[STAFF EDITORIAL] Stop the coronavirus jokes and stay informed

Jokes about the novel coronavirus, COVID-19, have made its way into the hallways. But people need to stop laughing.


Lara Cayci

With the fear of COVID-19 increasing, the stereotype of Chinese people having the virus is being unrightfully perpetuated.

With a current death toll of over 2,700 and infecting over 80,000 people, the new coronavirus originating in Wuhan, China—officially named COVID-19 by the World Health Organization—is a grim force to be reckoned with. But COVID-19 has given rise to a range of side effects, from economic consequences to racism.

A Chinese student at Barnard University was warned to remain in her dorm room by college officials. In California, a 16-year-old boy was physically attacked by classmates accusing him of being infected by COVID-19. It’s not just limited to Chinese people, either; it affects Asians as a whole because in many cases, prejudiced people aren’t distinguishing between them. For example, two students in the UK were pelted by eggs because their attackers thought they were Chinese. They weren’t. 

It’s a bleakly global phenomenon, and it has happened here. In classrooms, in the hallways, in the cafeteria: casually-raised conspiracy theories and misinformation. Borderline or even blatantly racist memes and jokes that reinforce stereotypes about China. Small, insensitive comments about COVID-19 and its position as a virus originating from China often dismissed with a laugh. But people need to stop laughing.

Out of the more than 2,800 people who have died from COVID-19, only about 49 have occurred outside of mainland China. In other words, though it has been blown up by sensationalism, the most damaging effect of the virus is felt within China’s borders. This is a similar situation to the height of the Ebola virus, when everyone was panicking about the illness while it barely impacted those who were spreading fear.

People need to stop laughing.

Another comparison would be to the World War III memes that spread across social media in January—people were making jokes about tensions between the U.S. and Iran as a proclaimed coping method when in reality they were simply spreading misinformation about a situation that would not have the biggest impact on them. Rather, it would disproportionately affect Iranians. 

Similarly, the chances of an average American contracting COVID-19 are much, much lower than they are for people living near the Wuhan area, and yet fearmongering leads them to think otherwise. Additionally, those who are most at risk of dying from COVID-19 have proven to be the elderly, not teenagers. So for American high school students to make insensitive jokes about the situation “to cope” is simply ridiculous.

These jokes come from two directions: either students don’t think it’s that big of a deal or they’re overreacting to it. But instead of laughing about COVID-19 and spreading fear, find the middle ground by staying informed. 
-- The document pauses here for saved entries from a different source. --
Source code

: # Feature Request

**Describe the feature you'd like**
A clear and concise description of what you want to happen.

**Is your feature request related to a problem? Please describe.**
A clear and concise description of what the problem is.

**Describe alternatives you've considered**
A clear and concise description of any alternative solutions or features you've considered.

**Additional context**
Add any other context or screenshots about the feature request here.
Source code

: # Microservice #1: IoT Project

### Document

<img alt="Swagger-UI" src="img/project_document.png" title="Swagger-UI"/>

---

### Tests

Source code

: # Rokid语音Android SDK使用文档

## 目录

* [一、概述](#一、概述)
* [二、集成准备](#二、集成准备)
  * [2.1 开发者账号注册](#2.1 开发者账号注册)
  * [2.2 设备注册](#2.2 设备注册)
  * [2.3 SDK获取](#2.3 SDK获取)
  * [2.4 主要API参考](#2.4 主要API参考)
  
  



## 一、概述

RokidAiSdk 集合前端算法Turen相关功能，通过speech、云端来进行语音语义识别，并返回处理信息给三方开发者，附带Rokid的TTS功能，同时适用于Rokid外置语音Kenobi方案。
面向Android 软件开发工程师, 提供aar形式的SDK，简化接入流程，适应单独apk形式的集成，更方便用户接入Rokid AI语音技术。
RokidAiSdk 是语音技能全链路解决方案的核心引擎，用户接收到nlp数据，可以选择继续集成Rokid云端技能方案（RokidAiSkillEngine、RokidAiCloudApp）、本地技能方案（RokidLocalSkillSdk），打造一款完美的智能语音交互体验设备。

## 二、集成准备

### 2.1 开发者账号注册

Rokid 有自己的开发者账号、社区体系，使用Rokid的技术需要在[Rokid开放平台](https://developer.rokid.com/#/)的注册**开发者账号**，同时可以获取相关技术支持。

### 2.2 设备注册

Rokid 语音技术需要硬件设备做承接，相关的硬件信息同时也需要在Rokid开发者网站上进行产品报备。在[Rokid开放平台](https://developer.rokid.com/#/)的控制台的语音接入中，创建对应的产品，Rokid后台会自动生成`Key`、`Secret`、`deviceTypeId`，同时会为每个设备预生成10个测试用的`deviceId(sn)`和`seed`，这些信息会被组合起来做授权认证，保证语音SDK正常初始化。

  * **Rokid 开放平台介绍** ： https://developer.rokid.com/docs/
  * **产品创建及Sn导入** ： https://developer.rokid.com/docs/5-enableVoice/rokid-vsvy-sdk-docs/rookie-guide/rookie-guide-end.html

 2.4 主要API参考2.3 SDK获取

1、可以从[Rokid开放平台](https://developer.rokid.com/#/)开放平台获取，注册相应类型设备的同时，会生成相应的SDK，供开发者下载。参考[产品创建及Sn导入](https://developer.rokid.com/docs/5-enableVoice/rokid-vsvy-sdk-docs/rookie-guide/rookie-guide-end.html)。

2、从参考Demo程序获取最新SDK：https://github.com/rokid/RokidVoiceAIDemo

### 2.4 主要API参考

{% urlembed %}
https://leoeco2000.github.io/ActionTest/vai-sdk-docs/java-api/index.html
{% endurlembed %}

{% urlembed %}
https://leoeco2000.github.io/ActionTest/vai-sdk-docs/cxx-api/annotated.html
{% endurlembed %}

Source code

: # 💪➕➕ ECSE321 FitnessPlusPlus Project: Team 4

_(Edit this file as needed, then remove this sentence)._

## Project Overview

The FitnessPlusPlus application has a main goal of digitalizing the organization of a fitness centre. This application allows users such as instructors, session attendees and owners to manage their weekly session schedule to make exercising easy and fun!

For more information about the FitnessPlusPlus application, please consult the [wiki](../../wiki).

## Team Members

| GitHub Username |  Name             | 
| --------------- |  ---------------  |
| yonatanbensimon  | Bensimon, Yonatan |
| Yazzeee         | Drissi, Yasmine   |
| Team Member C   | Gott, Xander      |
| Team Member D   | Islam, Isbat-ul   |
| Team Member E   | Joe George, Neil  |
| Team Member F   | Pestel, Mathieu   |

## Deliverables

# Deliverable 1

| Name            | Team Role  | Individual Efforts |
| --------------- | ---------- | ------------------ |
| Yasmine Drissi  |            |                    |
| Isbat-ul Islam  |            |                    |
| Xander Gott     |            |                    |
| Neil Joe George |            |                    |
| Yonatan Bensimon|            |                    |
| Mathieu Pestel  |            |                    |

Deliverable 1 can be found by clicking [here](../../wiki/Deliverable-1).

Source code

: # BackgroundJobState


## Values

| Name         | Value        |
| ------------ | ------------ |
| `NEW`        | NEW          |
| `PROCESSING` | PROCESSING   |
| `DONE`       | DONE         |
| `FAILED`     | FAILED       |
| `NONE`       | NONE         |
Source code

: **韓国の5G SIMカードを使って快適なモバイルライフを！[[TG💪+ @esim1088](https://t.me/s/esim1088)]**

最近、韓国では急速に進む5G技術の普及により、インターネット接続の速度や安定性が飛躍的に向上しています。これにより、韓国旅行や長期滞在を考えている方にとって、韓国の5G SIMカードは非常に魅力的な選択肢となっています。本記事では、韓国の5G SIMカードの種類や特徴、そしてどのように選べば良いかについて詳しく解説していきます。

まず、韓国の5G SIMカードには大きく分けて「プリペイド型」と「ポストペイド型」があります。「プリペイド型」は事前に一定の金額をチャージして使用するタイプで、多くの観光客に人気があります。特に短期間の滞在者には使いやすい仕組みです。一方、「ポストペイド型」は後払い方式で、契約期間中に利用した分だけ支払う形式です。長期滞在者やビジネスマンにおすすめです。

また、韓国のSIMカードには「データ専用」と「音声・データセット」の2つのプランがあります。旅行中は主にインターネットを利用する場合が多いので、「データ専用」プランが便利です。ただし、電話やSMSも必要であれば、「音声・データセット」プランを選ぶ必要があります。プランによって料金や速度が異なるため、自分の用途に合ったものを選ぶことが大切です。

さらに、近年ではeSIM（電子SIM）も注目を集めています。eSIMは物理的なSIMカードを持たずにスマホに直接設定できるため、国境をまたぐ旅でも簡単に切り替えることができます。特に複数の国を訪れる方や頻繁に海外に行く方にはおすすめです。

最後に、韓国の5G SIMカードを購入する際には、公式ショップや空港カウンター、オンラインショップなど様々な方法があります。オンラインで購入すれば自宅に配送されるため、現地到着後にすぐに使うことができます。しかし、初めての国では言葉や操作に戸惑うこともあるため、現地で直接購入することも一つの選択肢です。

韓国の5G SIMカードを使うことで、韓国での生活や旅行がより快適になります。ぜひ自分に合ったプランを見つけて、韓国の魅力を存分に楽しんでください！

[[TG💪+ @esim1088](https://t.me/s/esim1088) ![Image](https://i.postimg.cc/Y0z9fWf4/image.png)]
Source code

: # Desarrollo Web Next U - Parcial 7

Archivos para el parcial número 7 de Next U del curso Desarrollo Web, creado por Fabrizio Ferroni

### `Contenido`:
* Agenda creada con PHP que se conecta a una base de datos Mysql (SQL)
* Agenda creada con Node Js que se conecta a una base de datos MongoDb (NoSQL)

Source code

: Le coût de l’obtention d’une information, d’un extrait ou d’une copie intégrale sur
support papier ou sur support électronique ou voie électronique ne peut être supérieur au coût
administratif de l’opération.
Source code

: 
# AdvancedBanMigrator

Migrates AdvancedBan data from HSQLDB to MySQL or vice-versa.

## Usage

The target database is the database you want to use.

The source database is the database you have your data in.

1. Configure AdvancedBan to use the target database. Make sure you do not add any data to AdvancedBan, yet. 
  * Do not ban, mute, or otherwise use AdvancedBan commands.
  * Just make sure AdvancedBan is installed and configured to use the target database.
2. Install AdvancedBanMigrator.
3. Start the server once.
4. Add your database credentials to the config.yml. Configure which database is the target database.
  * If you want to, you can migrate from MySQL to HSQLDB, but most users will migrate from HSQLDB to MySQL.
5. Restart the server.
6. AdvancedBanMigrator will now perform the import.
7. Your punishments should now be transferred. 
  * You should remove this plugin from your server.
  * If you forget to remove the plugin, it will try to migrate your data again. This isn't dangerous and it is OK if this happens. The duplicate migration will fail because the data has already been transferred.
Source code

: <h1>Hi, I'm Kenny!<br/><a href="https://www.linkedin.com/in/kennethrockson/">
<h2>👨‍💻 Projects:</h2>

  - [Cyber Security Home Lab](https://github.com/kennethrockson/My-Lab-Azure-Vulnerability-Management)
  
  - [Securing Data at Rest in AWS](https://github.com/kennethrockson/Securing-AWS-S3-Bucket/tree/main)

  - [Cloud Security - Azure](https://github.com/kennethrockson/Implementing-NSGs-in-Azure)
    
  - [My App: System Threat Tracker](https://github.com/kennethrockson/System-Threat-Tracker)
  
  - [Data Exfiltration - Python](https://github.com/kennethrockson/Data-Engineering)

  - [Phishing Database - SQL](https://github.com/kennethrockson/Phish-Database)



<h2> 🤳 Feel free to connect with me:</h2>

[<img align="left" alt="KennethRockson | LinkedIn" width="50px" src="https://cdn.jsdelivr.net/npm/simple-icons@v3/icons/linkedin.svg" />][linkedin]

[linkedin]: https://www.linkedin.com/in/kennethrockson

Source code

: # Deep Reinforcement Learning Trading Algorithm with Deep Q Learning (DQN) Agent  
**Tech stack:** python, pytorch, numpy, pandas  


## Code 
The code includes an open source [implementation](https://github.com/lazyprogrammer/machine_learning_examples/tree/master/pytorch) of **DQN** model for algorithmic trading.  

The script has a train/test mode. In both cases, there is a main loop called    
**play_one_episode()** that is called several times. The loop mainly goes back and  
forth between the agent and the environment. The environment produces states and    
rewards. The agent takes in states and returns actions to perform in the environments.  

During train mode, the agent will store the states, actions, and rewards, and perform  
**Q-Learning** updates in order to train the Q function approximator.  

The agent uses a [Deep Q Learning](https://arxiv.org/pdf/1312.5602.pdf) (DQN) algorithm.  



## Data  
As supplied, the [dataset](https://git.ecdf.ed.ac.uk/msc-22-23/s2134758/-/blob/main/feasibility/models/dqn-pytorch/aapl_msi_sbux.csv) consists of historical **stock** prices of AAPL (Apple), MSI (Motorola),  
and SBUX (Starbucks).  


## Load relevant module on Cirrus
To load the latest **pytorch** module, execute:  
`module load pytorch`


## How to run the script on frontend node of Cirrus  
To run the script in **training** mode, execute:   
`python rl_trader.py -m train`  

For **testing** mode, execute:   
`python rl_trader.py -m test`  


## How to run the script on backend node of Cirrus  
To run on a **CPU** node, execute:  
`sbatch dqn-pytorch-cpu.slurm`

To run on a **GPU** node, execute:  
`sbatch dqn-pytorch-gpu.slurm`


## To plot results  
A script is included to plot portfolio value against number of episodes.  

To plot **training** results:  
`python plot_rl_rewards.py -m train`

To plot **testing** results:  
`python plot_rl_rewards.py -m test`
Participate in events like the COVID-19 talk during Tutorial that Upper School science teachers organized to gain more an understanding of the situation. Ask classmates enrolled in Human Physiology this semester to talk about the projects that they just completed about COVID-19. 

Don’t just skim over sensationalist headlines—read articles from trusted sources. Understand the severity of the situation. Call out racism when it occurs, no matter how small its form may be, because it all adds up.